Tuesday, October 19, 2010

October 18th - More bad news (as if that's even possible)

Went back down to NYC on Monday to meet with my transplant doctor. The plan was to set up my radiation schedule and get a tentative date for my transplant. Cause after all, there was no possible way I could still have cancerous tumors after putting my body through such rigorous chemo it almost killed me, right?

Wrong. My PET scan came back and it wasn't good news. The tumors had shrunk, but they are still there. I was devastated by the news. This really tough chemo regimen was supposed to do the trick! We were all so sure of it, even the doctor. All of my plans for next weeks radiation and stem cell transplant came to a screeching halt. There are no words to express the disappointment I was feeling at that moment.

You would think that by now I would be used to getting terrible news and I am to a certain degree. I'm kind of becoming a professional patient. When the doctor is giving me the bad news I force myself into a kind of out of body experience. I listen, but I am mentally removing myself from my body and I talk to the doctor like we are discussing a different person. Its easier than talking about my own mortaility! After I leave the room, I then have the tears flowing as I walk out to the waiting area.
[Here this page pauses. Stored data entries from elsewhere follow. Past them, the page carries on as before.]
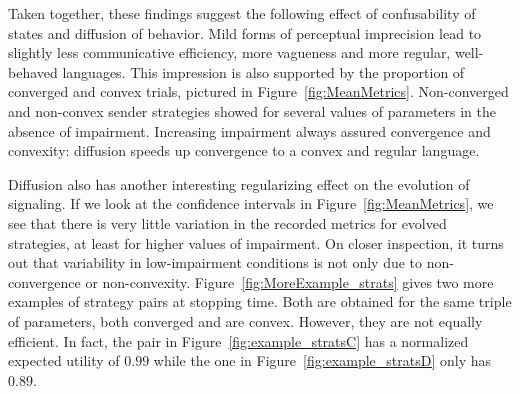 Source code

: \documentclass[fleqn,reqno,10pt]{article}
\begin{document}
Taken together, these findings suggest the following effect of
confusability of states and diffusion of behavior. Mild forms of
perceptual imprecision lead to slightly less communicative efficiency,
more vagueness and more regular, well-behaved languages. This
impression is also supported by the proportion of converged and convex
trials, pictured in
Figure~\ref{fig:MeanMetrics}. Non-converged and non-convex
sender strategies showed for several values of parameters in the
absence of impairment. Increasing impairment always assured
convergence and convexity: diffusion speeds up convergence to a convex
and regular language.

  


Diffusion also has another interesting regularizing effect on the
evolution of signaling. If we look at the confidence intervals in
Figure~\ref{fig:MeanMetrics}, we see that there is very little
variation in the recorded metrics for evolved strategies, at least for
higher values of impairment. On closer inspection, it turns out that
variability in low-impairment conditions is not only due to
non-convergence or non-convexity. Figure~\ref{fig:MoreExample_strats}
gives two more examples of strategy pairs at stopping time. Both are
obtained for the same triple of parameters, both converged and are
convex. However, they are not equally efficient. In fact, the pair in
Figure~\ref{fig:example_stratsC} has a normalized expected utility of
$0.99$ while the one in Figure~\ref{fig:example_stratsD} only has
$0.89$.
\end{document}
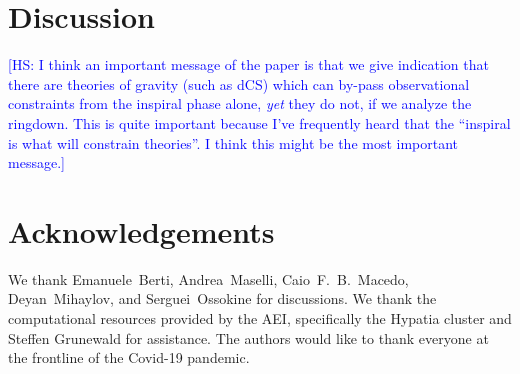 \documentclass[twocolumn,prd,aps,superscriptaddress,preprintnumbers,tightenlines,showpacs,nofootinbib,eqsecnum,amsfonts,amsmath,longbibliography]{revtex4-1}
\newcommand{\hs}[1]{{\textcolor{blue}{{[HS: #1]}} }}
\begin{document}
\section{Discussion}
\label{sec:discussion}

\hs{I think an important message of the paper is that we give indication that
there are theories of gravity (such as dCS) which can by-pass observational
constraints from the inspiral phase alone, {\it yet} they do not, if we
analyze the ringdown. This is quite important because I've frequently heard
that the ``inspiral is what will constrain theories''. I think this might be
the most important message.}

\section*{Acknowledgements}
\label{sec:acknowledgements}
%
We thank Emanuele~Berti, Andrea~Maselli, Caio~F.~B.~Macedo, Deyan~Mihaylov, and
Serguei~Ossokine for discussions.
%
We thank the computational resources provided by the AEI, specifically the
{\sc Hypatia} cluster and Steffen Grunewald for assistance.
%
The authors would like to thank everyone at the frontline of the Covid-19
pandemic.

% 

\end{document}
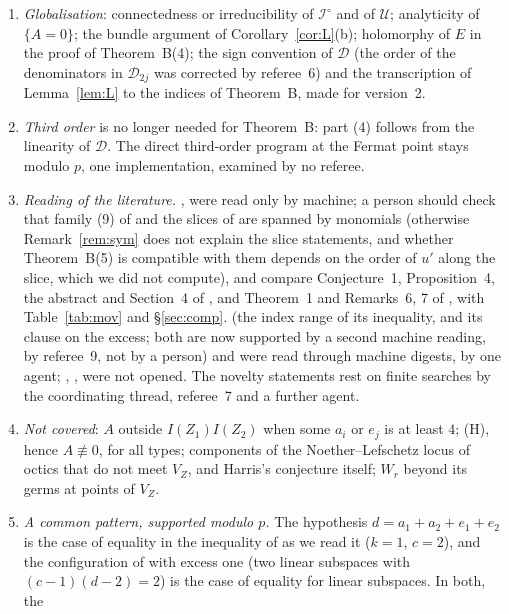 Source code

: \documentclass[11pt]{article}
\numberwithin{equation}{section}
\theoremstyle{remark}
\newcommand{\VZ}{V_Z}
\newcommand{\cD}{\mathcal{D}}
\newcommand{\cI}{\mathcal{I}}
\begin{document}
\begin{enumerate}[label=\textup{(\arabic*)}]
longer needed for $A\not\equiv0$, but the exact runs, the Lean certificate and all runs modulo $p$ depend on it.
No referee re-ran the exact programs or recompiled the Lean files.
\item \emph{Globalisation}: connectedness or irreducibility of $\cI^\circ$ and of $\mathcal U$; analyticity of
$\{A=0\}$; the bundle argument of Corollary~\ref{cor:L}(b); holomorphy of $E$ in the proof of Theorem~B(4); the
sign convention of $\cD$ (the order of the denominators in $\cD_{2j}$ was corrected by referee~6) and the
transcription of Lemma~\ref{lem:L} to the indices of Theorem~B, made for version~2.
\item \emph{Third order} is no longer needed for Theorem~B: part (4) follows from the linearity of $\cD$. The
direct third-order program at the Fermat point stays modulo $p$, one implementation, examined by no referee.
\item \emph{Reading of the literature.} \cite{Mo21}, \cite{Mo26} were read only by machine; a person should
check that family (9) of \cite{Mo21} and the slices of \cite{Mo26} are spanned by monomials (otherwise
Remark~\ref{rem:sym} does not explain the slice statements, and whether Theorem~B(5) is compatible with them
depends on the order of $u'$ along the slice, which we did not compute), and compare Conjecture~1, Proposition~4, the
abstract and Section~4 of \cite{Mo26}, and Theorem~1 and Remarks~6, 7 of \cite{Mo21}, with Table~\ref{tab:mov}
and \S\ref{sec:comp}. \cite[Thm~1.5]{Kl} (the index range of its inequality, and its clause on the excess; both
are now supported by a second machine reading, by referee~9, not by a person) and
\cite[\S5]{DFV} were read through machine digests, \cite{Kl2} by one agent; \cite{Mac}, \cite{Vo90},
\cite{Vo91} were not opened. The novelty statements rest on finite searches by the coordinating thread, referee~7
and a further agent.
\item \emph{Not covered}: $A$ outside $I(Z_1)I(Z_2)$ when some $a_i$ or $e_j$ is at least $4$; \textup{(H)},
hence $A\not\equiv0$, for all types; components of the Noether--Lefschetz locus of octics that do not meet
$\VZ$, and Harris's conjecture itself; $W_r$ beyond its germs at points of $\VZ$.
\item \emph{A common pattern, supported modulo $p$.} The hypothesis $d=a_1+a_2+e_1+e_2$ is the case of equality
in the inequality of \cite[Thm~1.5]{Kl} as we read it ($k=1$, $c=2$), and the configuration of \cite{P1} with
excess one (two linear subspaces with $(c-1)(d-2)=2$) is the case of equality for linear subspaces. In both, the

\end{enumerate}
\end{document}
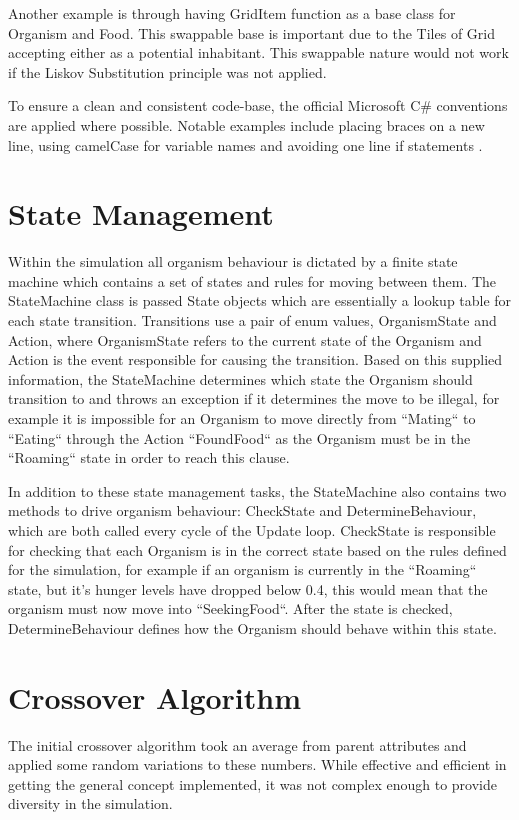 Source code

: \documentclass[a4paper, oneside, 11pt]{report}
\begin{document}
Another example is through having GridItem function as a base class for Organism and Food. This swappable base is important due to the Tiles of Grid accepting either as a potential inhabitant. This swappable nature would not work if the Liskov Substitution principle was not applied.

To ensure a clean and consistent code-base, the official Microsoft C\# conventions are applied where possible. Notable examples include placing braces on a new line, using camelCase for variable names and avoiding one line if statements \cite{microsoft}.

\section{State Management}\label{statemanagement}
Within the simulation all organism behaviour is dictated by a finite state machine which contains a set of states and rules for moving between them. The StateMachine class is passed State objects which are essentially a lookup table for each state transition. Transitions use a pair of enum values, OrganismState and Action, where OrganismState refers to the current state of the Organism and Action is the event responsible for causing the transition. Based on this supplied information, the StateMachine determines which state the Organism should transition to and throws an exception if it determines the move to be illegal, for example it is impossible for an Organism to move directly from ``Mating`` to ``Eating`` through the Action ``FoundFood`` as the Organism must be in the ``Roaming`` state in order to reach this clause.

In addition to these state management tasks, the StateMachine also contains two methods to drive organism behaviour: CheckState and DetermineBehaviour, which are both called every cycle of the Update loop. CheckState is responsible for checking that each Organism is in the correct state based on the rules defined for the simulation, for example if an organism is currently in the ``Roaming`` state, but it's hunger levels have dropped below 0.4, this would mean that the organism must now move into ``SeekingFood``. After the state is checked, DetermineBehaviour defines how the Organism should behave within this state.

\section{Crossover Algorithm}\label{crossover}
The initial crossover algorithm took an average from parent attributes and applied some random variations to these numbers. While effective and efficient in getting the general concept implemented, it was not complex enough to provide diversity in the simulation.
\end{document}
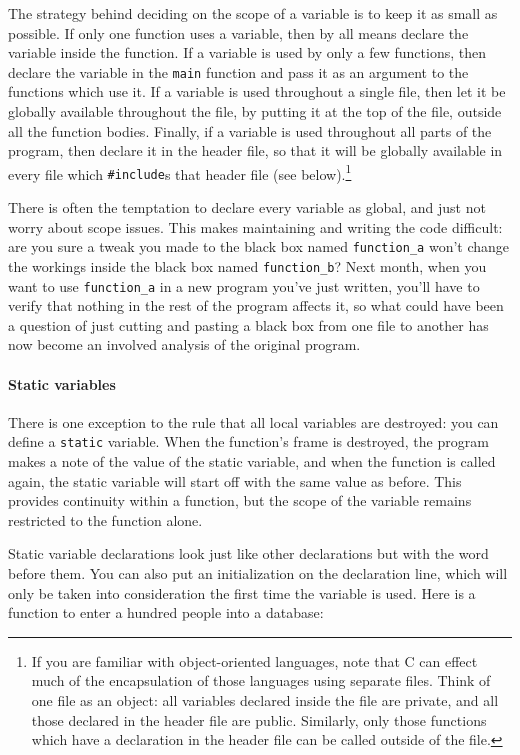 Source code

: \documentclass[12pt]{article}
\makeatletter
\def\ttind#1{\index{#1@{\tt #1}}{\tt #1}}
\makeatother
\begin{document}
The strategy behind deciding on the scope of a variable is
to keep it as small as possible. If only one function uses a variable,
then by all means declare the variable inside the function.
If a variable is used by only a few functions,
then declare the variable in the {\tt main} function and pass it as an
argument to the functions which use it. If a variable is used throughout
a single file, then let it be globally available throughout the file, by
putting it at the top of the file, outside all the function bodies. Finally,
if a variable is used throughout all parts of the program, then declare it in
the header file, so that it will be globally available in every
file which {\tt \#include}s that header file (see below).\footnote{If
you are familiar with object-oriented languages, note that C can effect
much of the encapsulation of those languages using separate files. Think
of one file as an object: all variables declared inside the file are
private, and all those declared in the header file are public. Similarly,
only those functions which have a declaration in the header file can be
called outside of the file.}

There is often the temptation to declare every variable as global, and
just not worry about scope issues. This makes maintaining and writing
the code difficult: are you sure a tweak you made to the black box named
{\tt function\_a} won't change the workings inside the black box named
{\tt function\_b}? Next month, when you want to use {\tt function\_a}
in a new program you've just written, you'll have to verify that nothing
in the rest of the program affects it, so what could have been a question
of just cutting and pasting a black box from one file to another has
now become an involved analysis of the original program.  

\paragraph{Static variables} There is one exception to the rule that
all local variables are destroyed: you can define a {\tt static}
variable. When the function's frame is destroyed, the program makes a
note of the value of the  static variable, and when the function is called
again, the static variable will start off with the same value
as before. This provides continuity within a function, but the scope
of the variable remains restricted to the function alone.

Static variable declarations look just like other declarations but with
the word \ttind{static} before them. You can also put an initialization on
the declaration line, which will only be taken into consideration the
first time the variable is used. Here is a function to enter a hundred
people into a database:
\end{document}
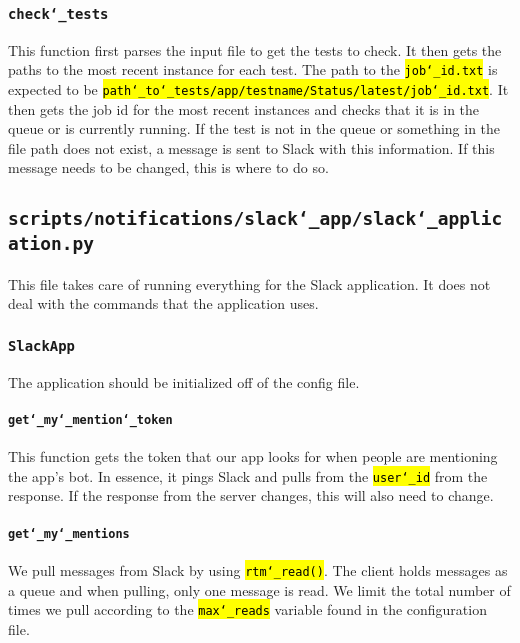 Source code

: \documentclass{article}
\newcommand{\un}[0]{\char`_}
\newcommand{\code}[1]{\textcolor{red}{\hl{\texttt{#1}}}}
\begin{document}
\subsubsection{\texttt{check\un tests}}

This function first parses the input file to get the tests to check. It then gets the paths to the most recent instance for each test. The path to the \code{job\un id.txt} is expected to be \code{path\un to\un tests/app/testname/Status/latest/job\un id.txt}. It then gets the job id for the most recent instances and checks that it is in the queue or is currently running. If the test is not in the queue or something in the file path does not exist, a message is sent to Slack with this information. If this message needs to be changed, this is where to do so.

\subsection{\texttt{scripts/notifications/slack\un app/slack\un application.py}}

This file takes care of running everything for the Slack application. It does not deal with the commands that the application uses.

\subsubsection{\texttt{SlackApp}}

The application should be initialized off of the config file.

\paragraph{\texttt{get\un my\un mention\un token}}

This function gets the token that our app looks for when people are mentioning the app's bot. In essence, it pings Slack and pulls from the \code{user\un id} from the response. If the response from the server changes, this will also need to change.

\paragraph{\texttt{get\un my\un mentions}}

We pull messages from Slack by using \code{rtm\un read()}. The client holds messages as a queue and when pulling, only one message is read. We limit the total number of times we pull according to the \code{max\un reads} variable found in the configuration file.
\end{document}
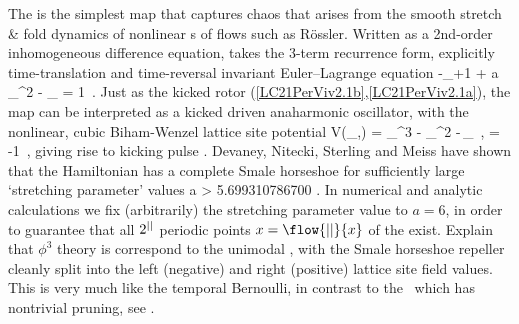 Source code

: The {\HenonMap} is the simplest map that captures chaos that arises from
the smooth stretch \& fold dynamics of nonlinear {\PoincMap}s of flows
such as R\"ossler.
Written as a  2nd-order inhomogeneous difference equation,
 takes the
{\em \henlatt} 3-term recurrence form, explicitly time-translation
and time-reversal invariant Euler–Lagrange equation
\beq
-\ssp_{\zeit+1} + {a}\,\ssp_{\zeit}^2 - \ssp_{} = 1
\,.
Just as the kicked rotor (\ref{LC21PerViv2.1b},\ref{LC21PerViv2.1a}), the map can
be interpreted as a kicked driven anaharmonic oscillator,
with the nonlinear, cubic Biham-Wenzel lattice site potential
\beq
V(\ssp_\zeit,\Ssym{\zeit}) =  \ssp_{\zeit}^3
                            - \ssp_{\zeit}^2 -\Ssym{\zeit}\,\ssp_\zeit
    \,,\qquad
        \Ssym{\zeit} = -1
\,,
giving rise to kicking pulse .
Devaney, Nitecki, Sterling and Meiss
have shown that the Hamiltonian {\HenonMap} has a complete Smale
horseshoe for sufficiently large `stretching parameter' values
\beq
      a > 5.699310786700\cdots
\;.
In numerical and analytic calculations we fix
(arbitrarily) the stretching parameter value to $a=6$, in order to
guarantee that all $2^{||}$ periodic points  $\ssp=\flow{\cl{}}{\ssp}$
of the {\HenonMap}  exist.
     {
Explain that $\phi^3$ theory is correspond to the unimodal \henlatt, with
the Smale horseshoe repeller cleanly split into the left (negative) and
right (positive) lattice site field values.
This is very much like the temporal Bernoulli, in contrast to the
\templatt\ which has nontrivial pruning, see .
    }

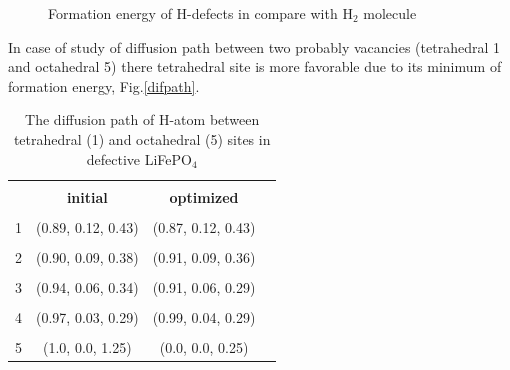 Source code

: \begin{figure}[h]
\begin{minipage}[h]{1\linewidth}
\end{minipage}
\caption{Formation energy of H-defects in compare with H$_2$ molecule}
\label{foren}
\end{figure}

In case of study of diffusion path between two probably vacancies (tetrahedral 1 and octahedral 5) there tetrahedral site is more favorable due to its minimum of formation energy, Fig.\ref{difpath}. 

\begin{table}[h]
\caption{The diffusion path of H-atom between tetrahedral (1) and octahedral (5) sites in defective LiFePO$_4$}
\label{tabular:difpath}
\begin{center}
\begin{tabular}{|c|c|c|c|}
\hline
& & \\
 \textbf{ } & \textbf{initial}& \textbf{optimized}  \\ 
\hline
& & \\
1 & (0.89, 0.12, 0.43) &  (0.87, 0.12, 0.43) \\ 
\hline
& & \\
2 & (0.90, 0.09, 0.38) & (0.91, 0.09, 0.36) \\
\hline
& & \\
3 & (0.94, 0.06, 0.34) & (0.91, 0.06, 0.29) \\
\hline
& & \\
4 & (0.97, 0.03, 0.29) & (0.99, 0.04, 0.29) \\
\hline
& & \\
5 & (1.0, 0.0, 1.25) &  (0.0, 0.0, 0.25)  \\
\hline
\end{tabular}
\end{center}
\end{table}

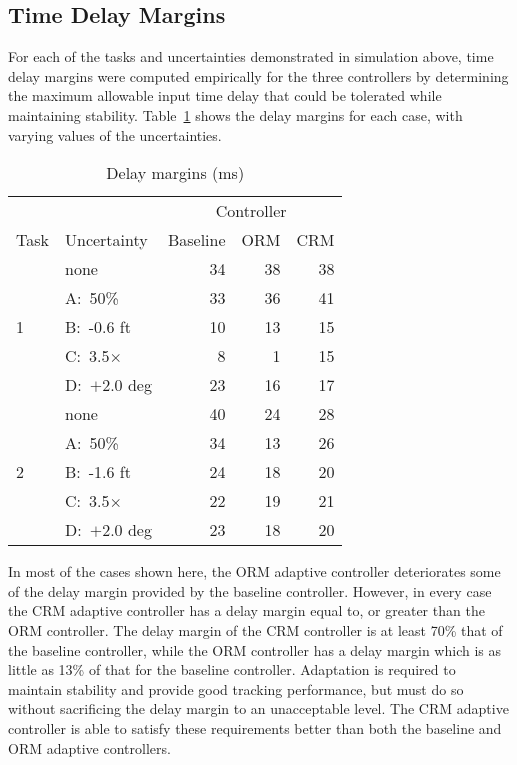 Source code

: \documentclass[]{../sty/aiaa-tc}
\begin{document}
  \subsection{Time Delay Margins}

  For each of the tasks and uncertainties demonstrated in simulation above, time delay margins were computed empirically for the three controllers by determining the maximum allowable input time delay that could be tolerated while maintaining stability.
  Table~\ref{tab:delaymargins} shows the delay margins for each case, with varying values of the uncertainties.

  \begin{table}[H]
    \centering
    \caption{Delay margins (ms)\label{tab:delaymargins}}
    \small
    \begin{tabular}{llrrr}
      \toprule
      & & \multicolumn{3}{c}{Controller} \\
      Task & Uncertainty & Baseline & ORM & CRM \\
      \midrule
      \multirow{5}{*}{1} & none & 34 & 38 & 38 \\
      & A:\ 50\% & 33 & 36 & 41 \\
      & B:\ -0.6 ft & 10 & 13 & 15 \\
      & C:\ 3.5$\times$ & 8 & 1 & 15 \\
      & D:\ $+$2.0 deg & 23 & 16 & 17 \\
      \midrule
      \multirow{5}{*}{2} & none & 40 & 24 & 28 \\
      & A:\ 50\% & 34 & 13 & 26 \\
      & B:\ -1.6 ft & 24 & 18 & 20 \\
      & C:\ 3.5$\times$ & 22 & 19 & 21 \\
      & D:\ $+$2.0 deg & 23 & 18 & 20 \\
      \bottomrule
    \end{tabular}
  \end{table}

  In most of the cases shown here, the ORM adaptive controller deteriorates some of the delay margin provided by the baseline controller.
  However, in every case the CRM adaptive controller has a delay margin equal to, or greater than the ORM controller.
  The delay margin of the CRM controller is at least 70\% that of the baseline controller, while the ORM controller has a delay margin which is as little as 13\% of that for the baseline controller.
  Adaptation is required to maintain stability and provide good tracking performance, but must do so without sacrificing the delay margin to an unacceptable level.
  The CRM adaptive controller is able to satisfy these requirements better than both the baseline and ORM adaptive controllers.
\end{document}
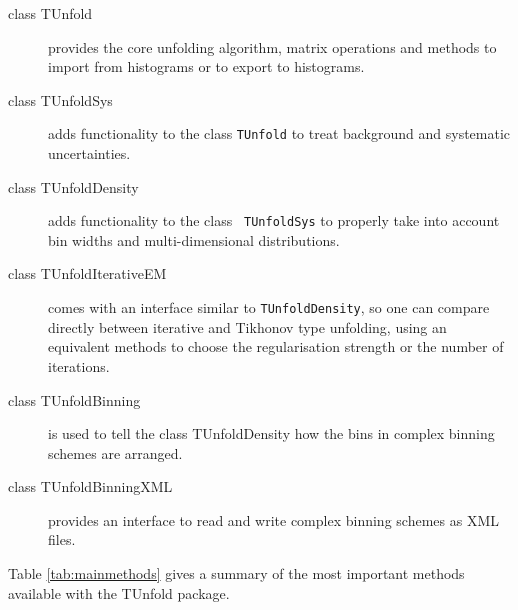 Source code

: \documentclass[12pt]{article}
\begin{document}
\begin{description}
\item[class TUnfold] provides the core unfolding algorithm, matrix
  operations and methods to import from histograms or to export to
  histograms.
\item[class TUnfoldSys] adds functionality to the class {\tt TUnfold}
  to treat background and systematic uncertainties.
\item[class TUnfoldDensity] adds functionality to the class {\tt
    TUnfoldSys} to properly take into account bin widths and
  multi-dimensional distributions.
\item[class TUnfoldIterativeEM] comes with an interface similar to
  {\tt TUnfoldDensity}, so one can compare directly between iterative
  and Tikhonov type unfolding, using an equivalent methods to choose
  the regularisation strength or the number of iterations.
\item[class TUnfoldBinning] is used to tell the class TUnfoldDensity
  how the bins in complex binning schemes are arranged.
\item[class TUnfoldBinningXML] provides an interface to read and write complex binning schemes as XML files.
\end{description}
Table \ref{tab:mainmethods} gives a summary of the most important methods
available with the TUnfold package.
\end{document}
The following is from Wikipedias page on the 5 stages of grief, specifically when diagnosed with a terminal illness or catastrophic loss. I thought I would share some of it with you because every time I get a shitty cancer report I go through the stages all over again. And this really explains it best:

Denial - "This can't be happening, not to me." Denial is usually only a temporary defense for the individual. This feeling is generally replaced with heightened awareness of positions and individuals that will be left behind after death.
Anger – "Why me? It's not fair!"; "How can this happen to me?"; Once in the second stage, the individual recognizes that denial cannot continue. Because of anger, the person is overly emotional due to misplaced feelings of rage and envy. Any individual that symbolizes life or energy is subject to projected resentment and jealousy.
Bargaining – "Just let me live to see my children graduate."; "I'll do anything for a few more years."; "I will give my life savings if..."
The third stage involves the hope that the individual can somehow postpone or delay death..
Depression – "I'm so sad, why bother with anything?"; "I'm going to die... What's the point?"
The individual may become silent, refuse visitors and spend much of the time crying and grieving. This process allows the sick person to disconnect oneself from things of love and affection. It is not recommended to attempt to cheer up an individual who is in this stage. It is an important time for grieving that must be processed.
Acceptance – "It's going to be okay."; "I can't change it, I may as well prepare for it."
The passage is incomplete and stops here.